Within the resolution the document reminds those that it is aimed at that under the Carbon County Master Plan there is an overlay zone that prioritizes and recognizes the use of land for such things as mineral extraction, process and transportation. This zone has been recognized by the Utah State Legislature.
Further the document asks that the federal government not withdraw any lands under the Antiquities Act unless it meets the requirements for that withdrawal that was imposed by Congress in the coastal areas of the Arctic National Wildlife Refuge (ANWR). That area is similar in that it is rich in energy while being a protected area. This is because legislators at the time recognized the importance of not locking away those resources for good.
The county feels if the Antiquities Act is used anywhere, it should be used under the parameters of Alaska Natural Interest Lands Conservation Act. This act set up a special study area so that the natural resources potential could be studied in the areas under the act, possibly for extraction at some point. It is based on a "five thousand acre in aggregate" plan that keeps any administrative action unless the following are done:
A 90 day written notice of such action to the Carbon Commission, the governor of Utah, to the president of the Utah State Senate, the speaker of the Utah House of Representatives and each member of the Utah Congressional delegation;
That NEPA compliance must be done and achieved within one year of the written approvals;
That Congress must pass a joint resolution within one year after the issuance of the record of decision in the NEPA process;
That under the same parameters Congress itself cannot make any special designations without public written support from the local and state officials and that NEPA must be achieved in a similar way to above, in that event.

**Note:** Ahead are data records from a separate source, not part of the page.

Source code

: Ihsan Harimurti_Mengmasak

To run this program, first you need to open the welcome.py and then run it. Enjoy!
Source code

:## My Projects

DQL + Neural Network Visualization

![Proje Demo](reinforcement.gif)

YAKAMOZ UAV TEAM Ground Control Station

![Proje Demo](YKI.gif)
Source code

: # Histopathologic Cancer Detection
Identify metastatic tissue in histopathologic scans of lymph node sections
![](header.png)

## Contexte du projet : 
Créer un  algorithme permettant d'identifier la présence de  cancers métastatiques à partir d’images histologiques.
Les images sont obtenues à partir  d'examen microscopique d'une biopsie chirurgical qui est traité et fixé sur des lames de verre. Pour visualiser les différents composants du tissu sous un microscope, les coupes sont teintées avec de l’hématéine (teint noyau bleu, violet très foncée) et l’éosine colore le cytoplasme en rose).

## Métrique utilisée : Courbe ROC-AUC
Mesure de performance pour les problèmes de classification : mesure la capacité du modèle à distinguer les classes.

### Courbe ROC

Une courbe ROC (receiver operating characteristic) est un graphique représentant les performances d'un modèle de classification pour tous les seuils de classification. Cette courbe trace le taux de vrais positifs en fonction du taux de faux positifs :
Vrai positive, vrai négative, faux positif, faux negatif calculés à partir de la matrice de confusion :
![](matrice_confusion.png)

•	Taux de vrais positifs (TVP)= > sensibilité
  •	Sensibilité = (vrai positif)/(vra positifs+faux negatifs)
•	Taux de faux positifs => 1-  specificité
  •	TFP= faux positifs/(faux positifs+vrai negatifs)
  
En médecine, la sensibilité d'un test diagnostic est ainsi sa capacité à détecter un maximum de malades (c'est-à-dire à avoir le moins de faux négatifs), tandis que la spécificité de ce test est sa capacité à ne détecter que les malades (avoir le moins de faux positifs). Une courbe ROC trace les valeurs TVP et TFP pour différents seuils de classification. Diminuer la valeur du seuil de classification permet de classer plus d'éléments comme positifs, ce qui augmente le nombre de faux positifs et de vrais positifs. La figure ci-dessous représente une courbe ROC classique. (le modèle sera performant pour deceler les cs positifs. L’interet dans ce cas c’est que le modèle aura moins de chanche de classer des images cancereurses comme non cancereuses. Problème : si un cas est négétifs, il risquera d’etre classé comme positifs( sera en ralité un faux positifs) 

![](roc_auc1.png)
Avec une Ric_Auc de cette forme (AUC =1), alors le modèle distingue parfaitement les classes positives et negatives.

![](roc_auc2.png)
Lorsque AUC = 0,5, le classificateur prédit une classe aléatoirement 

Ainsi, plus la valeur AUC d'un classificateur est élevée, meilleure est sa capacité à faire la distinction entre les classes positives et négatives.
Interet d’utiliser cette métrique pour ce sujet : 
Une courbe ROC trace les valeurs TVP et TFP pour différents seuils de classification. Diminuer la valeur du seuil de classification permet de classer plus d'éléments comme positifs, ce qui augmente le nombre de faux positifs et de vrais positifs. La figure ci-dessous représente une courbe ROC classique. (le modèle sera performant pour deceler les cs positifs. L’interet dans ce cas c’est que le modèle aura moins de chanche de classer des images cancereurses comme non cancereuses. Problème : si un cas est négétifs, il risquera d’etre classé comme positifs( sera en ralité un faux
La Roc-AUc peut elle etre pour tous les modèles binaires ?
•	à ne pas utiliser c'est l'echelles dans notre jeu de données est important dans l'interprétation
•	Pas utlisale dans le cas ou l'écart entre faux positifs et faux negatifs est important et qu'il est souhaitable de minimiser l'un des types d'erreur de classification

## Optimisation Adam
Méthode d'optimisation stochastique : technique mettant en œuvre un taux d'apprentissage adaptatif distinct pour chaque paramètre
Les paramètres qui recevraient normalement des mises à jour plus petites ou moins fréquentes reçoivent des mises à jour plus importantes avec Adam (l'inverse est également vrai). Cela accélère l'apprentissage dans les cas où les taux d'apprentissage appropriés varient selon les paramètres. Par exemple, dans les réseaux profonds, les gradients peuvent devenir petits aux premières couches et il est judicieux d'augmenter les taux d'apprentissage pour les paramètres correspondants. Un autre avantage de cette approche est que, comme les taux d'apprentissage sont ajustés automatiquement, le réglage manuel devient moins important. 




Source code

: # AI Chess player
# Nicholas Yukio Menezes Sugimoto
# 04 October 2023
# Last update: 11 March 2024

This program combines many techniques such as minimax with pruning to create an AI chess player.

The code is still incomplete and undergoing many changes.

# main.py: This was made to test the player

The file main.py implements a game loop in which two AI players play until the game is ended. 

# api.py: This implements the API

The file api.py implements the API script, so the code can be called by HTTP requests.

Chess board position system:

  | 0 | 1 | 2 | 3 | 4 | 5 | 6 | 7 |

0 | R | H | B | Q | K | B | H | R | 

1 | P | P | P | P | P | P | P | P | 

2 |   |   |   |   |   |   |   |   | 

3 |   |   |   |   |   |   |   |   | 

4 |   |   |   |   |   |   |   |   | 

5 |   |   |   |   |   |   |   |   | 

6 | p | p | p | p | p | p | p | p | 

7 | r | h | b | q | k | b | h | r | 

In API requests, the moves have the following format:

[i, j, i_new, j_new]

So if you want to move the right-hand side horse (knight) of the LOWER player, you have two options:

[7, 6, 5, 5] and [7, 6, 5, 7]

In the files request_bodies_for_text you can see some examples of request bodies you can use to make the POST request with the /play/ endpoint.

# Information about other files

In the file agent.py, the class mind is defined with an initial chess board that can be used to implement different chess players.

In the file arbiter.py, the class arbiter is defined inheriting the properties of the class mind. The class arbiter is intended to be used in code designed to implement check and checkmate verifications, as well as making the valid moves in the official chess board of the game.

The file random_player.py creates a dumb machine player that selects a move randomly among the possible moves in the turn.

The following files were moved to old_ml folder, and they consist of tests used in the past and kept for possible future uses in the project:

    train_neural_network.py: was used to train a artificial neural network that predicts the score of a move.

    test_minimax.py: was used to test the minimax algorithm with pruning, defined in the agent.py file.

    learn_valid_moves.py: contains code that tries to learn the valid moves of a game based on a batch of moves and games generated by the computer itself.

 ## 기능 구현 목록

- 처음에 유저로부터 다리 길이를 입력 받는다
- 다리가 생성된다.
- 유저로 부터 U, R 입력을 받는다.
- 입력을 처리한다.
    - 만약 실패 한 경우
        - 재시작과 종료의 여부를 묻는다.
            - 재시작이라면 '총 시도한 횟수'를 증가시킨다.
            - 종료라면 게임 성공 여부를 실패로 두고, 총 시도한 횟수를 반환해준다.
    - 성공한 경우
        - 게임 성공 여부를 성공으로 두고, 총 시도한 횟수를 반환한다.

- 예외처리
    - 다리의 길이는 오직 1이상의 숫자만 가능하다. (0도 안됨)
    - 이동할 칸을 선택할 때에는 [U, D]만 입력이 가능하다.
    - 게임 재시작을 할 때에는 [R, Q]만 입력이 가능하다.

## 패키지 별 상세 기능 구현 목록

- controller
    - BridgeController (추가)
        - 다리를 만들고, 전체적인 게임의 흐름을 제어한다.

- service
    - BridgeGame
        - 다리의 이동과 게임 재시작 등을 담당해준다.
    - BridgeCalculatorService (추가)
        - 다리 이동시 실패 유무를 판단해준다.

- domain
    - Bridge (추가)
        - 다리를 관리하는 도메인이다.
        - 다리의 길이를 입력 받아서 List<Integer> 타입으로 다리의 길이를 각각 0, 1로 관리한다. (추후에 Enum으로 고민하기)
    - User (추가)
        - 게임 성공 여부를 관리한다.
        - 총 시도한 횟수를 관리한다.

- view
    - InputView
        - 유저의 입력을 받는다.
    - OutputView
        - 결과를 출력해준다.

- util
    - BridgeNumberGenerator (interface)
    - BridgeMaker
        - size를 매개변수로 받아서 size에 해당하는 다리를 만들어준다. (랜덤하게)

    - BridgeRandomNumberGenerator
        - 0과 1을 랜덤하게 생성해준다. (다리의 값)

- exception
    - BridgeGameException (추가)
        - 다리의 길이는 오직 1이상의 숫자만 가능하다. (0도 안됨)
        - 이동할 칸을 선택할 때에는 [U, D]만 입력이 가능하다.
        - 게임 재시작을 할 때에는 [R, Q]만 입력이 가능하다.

"The fact is that the federal government should hear the voices of the local people before any decisions are made," said Commissioner John Jones.
This resolution follows up one that was passed in August reminding the federal government that amongst other things, law enforcement must be informed when federal law officers are taking action within the county.
This resolution and others concerning federal power within states are being considered or have been passed by other counties in Utah and other places around the west where multiple use of land is considered an important part of those areas' economies.